• [WHAT YOU HAVE TO DO]:
Each entry, in full: reproduce it exactly.

****

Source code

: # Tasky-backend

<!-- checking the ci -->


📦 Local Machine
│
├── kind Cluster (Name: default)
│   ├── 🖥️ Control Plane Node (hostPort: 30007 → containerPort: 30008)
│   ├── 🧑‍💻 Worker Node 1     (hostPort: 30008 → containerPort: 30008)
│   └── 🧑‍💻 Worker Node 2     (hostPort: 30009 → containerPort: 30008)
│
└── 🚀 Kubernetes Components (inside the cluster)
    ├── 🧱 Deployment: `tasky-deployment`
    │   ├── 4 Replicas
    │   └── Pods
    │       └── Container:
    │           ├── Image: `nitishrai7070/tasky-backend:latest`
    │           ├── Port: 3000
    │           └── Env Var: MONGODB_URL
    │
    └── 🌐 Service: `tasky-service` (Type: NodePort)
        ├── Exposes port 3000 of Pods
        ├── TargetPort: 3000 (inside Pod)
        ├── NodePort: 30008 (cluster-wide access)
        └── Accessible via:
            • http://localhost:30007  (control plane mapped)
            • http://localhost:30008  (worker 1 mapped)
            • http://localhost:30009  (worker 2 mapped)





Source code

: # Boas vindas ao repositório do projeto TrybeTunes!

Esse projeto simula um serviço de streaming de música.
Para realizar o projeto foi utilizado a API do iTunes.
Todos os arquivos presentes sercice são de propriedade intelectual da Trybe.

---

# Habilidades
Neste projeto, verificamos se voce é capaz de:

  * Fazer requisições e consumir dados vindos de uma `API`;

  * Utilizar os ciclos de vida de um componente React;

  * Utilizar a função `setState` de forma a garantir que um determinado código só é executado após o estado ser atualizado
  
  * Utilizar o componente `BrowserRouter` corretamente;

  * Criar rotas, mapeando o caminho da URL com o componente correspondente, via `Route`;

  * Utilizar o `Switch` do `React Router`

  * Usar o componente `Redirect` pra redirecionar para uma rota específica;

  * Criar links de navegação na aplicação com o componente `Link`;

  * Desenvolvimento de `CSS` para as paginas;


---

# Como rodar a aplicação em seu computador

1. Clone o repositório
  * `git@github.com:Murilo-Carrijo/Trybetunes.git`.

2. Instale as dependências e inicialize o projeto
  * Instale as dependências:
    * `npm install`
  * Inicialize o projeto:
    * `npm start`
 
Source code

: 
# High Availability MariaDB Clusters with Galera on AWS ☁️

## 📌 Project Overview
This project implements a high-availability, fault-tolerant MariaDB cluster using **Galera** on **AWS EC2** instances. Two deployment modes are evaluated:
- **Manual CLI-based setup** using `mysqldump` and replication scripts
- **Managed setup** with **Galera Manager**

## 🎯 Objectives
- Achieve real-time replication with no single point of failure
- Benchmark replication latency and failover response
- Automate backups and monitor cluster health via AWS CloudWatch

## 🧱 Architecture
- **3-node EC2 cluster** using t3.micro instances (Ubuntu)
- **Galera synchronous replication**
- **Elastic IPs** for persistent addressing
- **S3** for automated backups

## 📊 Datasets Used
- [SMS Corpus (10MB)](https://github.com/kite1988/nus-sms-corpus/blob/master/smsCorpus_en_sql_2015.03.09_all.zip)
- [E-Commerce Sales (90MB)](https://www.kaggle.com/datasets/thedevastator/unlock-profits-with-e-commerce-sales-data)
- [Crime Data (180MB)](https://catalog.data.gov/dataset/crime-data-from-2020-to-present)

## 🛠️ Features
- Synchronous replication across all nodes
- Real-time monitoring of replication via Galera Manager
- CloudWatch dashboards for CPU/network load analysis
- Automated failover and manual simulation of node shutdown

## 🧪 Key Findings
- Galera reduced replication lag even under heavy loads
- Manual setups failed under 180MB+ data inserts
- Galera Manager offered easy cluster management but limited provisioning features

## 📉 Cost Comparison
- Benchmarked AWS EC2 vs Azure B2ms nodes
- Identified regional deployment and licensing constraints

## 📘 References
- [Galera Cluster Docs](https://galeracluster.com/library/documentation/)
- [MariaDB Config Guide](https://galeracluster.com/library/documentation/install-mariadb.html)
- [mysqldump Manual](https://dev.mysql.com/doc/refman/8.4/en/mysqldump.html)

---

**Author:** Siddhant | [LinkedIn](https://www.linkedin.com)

****

• [REPLY TO THE EXERCISE]:
Source code

: # Tasky-backend

<!-- checking the ci -->


📦 Local Machine
│
├── kind Cluster (Name: default)
│   ├── 🖥️ Control Plane Node (hostPort: 30007 → containerPort: 30008)
│   ├── 🧑‍💻 Worker Node 1     (hostPort: 30008 → containerPort: 30008)
│   └── 🧑‍💻 Worker Node 2     (hostPort: 30009 → containerPort: 30008)
│
└── 🚀 Kubernetes Components (inside the cluster)
    ├── 🧱 Deployment: `tasky-deployment`
    │   ├── 4 Replicas
    │   └── Pods
    │       └── Container:
    │           ├── Image: `nitishrai7070/tasky-backend:latest`
    │           ├── Port: 3000
    │           └── Env Var: MONGODB_URL
    │
    └── 🌐 Service: `tasky-service` (Type: NodePort)
        ├── Exposes port 3000 of Pods
        ├── TargetPort: 3000 (inside Pod)
        ├── NodePort: 30008 (cluster-wide access)
        └── Accessible via:
            • http://localhost:30007  (control plane mapped)
            • http://localhost:30008  (worker 1 mapped)
            • http://localhost:30009  (worker 2 mapped)





Source code

: # Boas vindas ao repositório do projeto TrybeTunes!

Esse projeto simula um serviço de streaming de música.
Para realizar o projeto foi utilizado a API do iTunes.
Todos os arquivos presentes sercice são de propriedade intelectual da Trybe.

---

# Habilidades
Neste projeto, verificamos se voce é capaz de:

  * Fazer requisições e consumir dados vindos de uma `API`;

  * Utilizar os ciclos de vida de um componente React;

  * Utilizar a função `setState` de forma a garantir que um determinado código só é executado após o estado ser atualizado
  
  * Utilizar o componente `BrowserRouter` corretamente;

  * Criar rotas, mapeando o caminho da URL com o componente correspondente, via `Route`;

  * Utilizar o `Switch` do `React Router`

  * Usar o componente `Redirect` pra redirecionar para uma rota específica;

  * Criar links de navegação na aplicação com o componente `Link`;

  * Desenvolvimento de `CSS` para as paginas;


---

# Como rodar a aplicação em seu computador

1. Clone o repositório
  * `git@github.com:Murilo-Carrijo/Trybetunes.git`.

2. Instale as dependências e inicialize o projeto
  * Instale as dependências:
    * `npm install`
  * Inicialize o projeto:
    * `npm start`
 
Source code

: 
# High Availability MariaDB Clusters with Galera on AWS ☁️

## 📌 Project Overview
This project implements a high-availability, fault-tolerant MariaDB cluster using **Galera** on **AWS EC2** instances. Two deployment modes are evaluated:
- **Manual CLI-based setup** using `mysqldump` and replication scripts
- **Managed setup** with **Galera Manager**

## 🎯 Objectives
- Achieve real-time replication with no single point of failure
- Benchmark replication latency and failover response
- Automate backups and monitor cluster health via AWS CloudWatch

## 🧱 Architecture
- **3-node EC2 cluster** using t3.micro instances (Ubuntu)
- **Galera synchronous replication**
- **Elastic IPs** for persistent addressing
- **S3** for automated backups

## 📊 Datasets Used
- [SMS Corpus (10MB)](https://github.com/kite1988/nus-sms-corpus/blob/master/smsCorpus_en_sql_2015.03.09_all.zip)
- [E-Commerce Sales (90MB)](https://www.kaggle.com/datasets/thedevastator/unlock-profits-with-e-commerce-sales-data)
- [Crime Data (180MB)](https://catalog.data.gov/dataset/crime-data-from-2020-to-present)

## 🛠️ Features
- Synchronous replication across all nodes
- Real-time monitoring of replication via Galera Manager
- CloudWatch dashboards for CPU/network load analysis
- Automated failover and manual simulation of node shutdown

## 🧪 Key Findings
- Galera reduced replication lag even under heavy loads
- Manual setups failed under 180MB+ data inserts
- Galera Manager offered easy cluster management but limited provisioning features

## 📉 Cost Comparison
- Benchmarked AWS EC2 vs Azure B2ms nodes
- Identified regional deployment and licensing constraints

## 📘 References
- [Galera Cluster Docs](https://galeracluster.com/library/documentation/)
- [MariaDB Config Guide](https://galeracluster.com/library/documentation/install-mariadb.html)
- [mysqldump Manual](https://dev.mysql.com/doc/refman/8.4/en/mysqldump.html)

---

**Author:** Siddhant | [LinkedIn](https://www.linkedin.com)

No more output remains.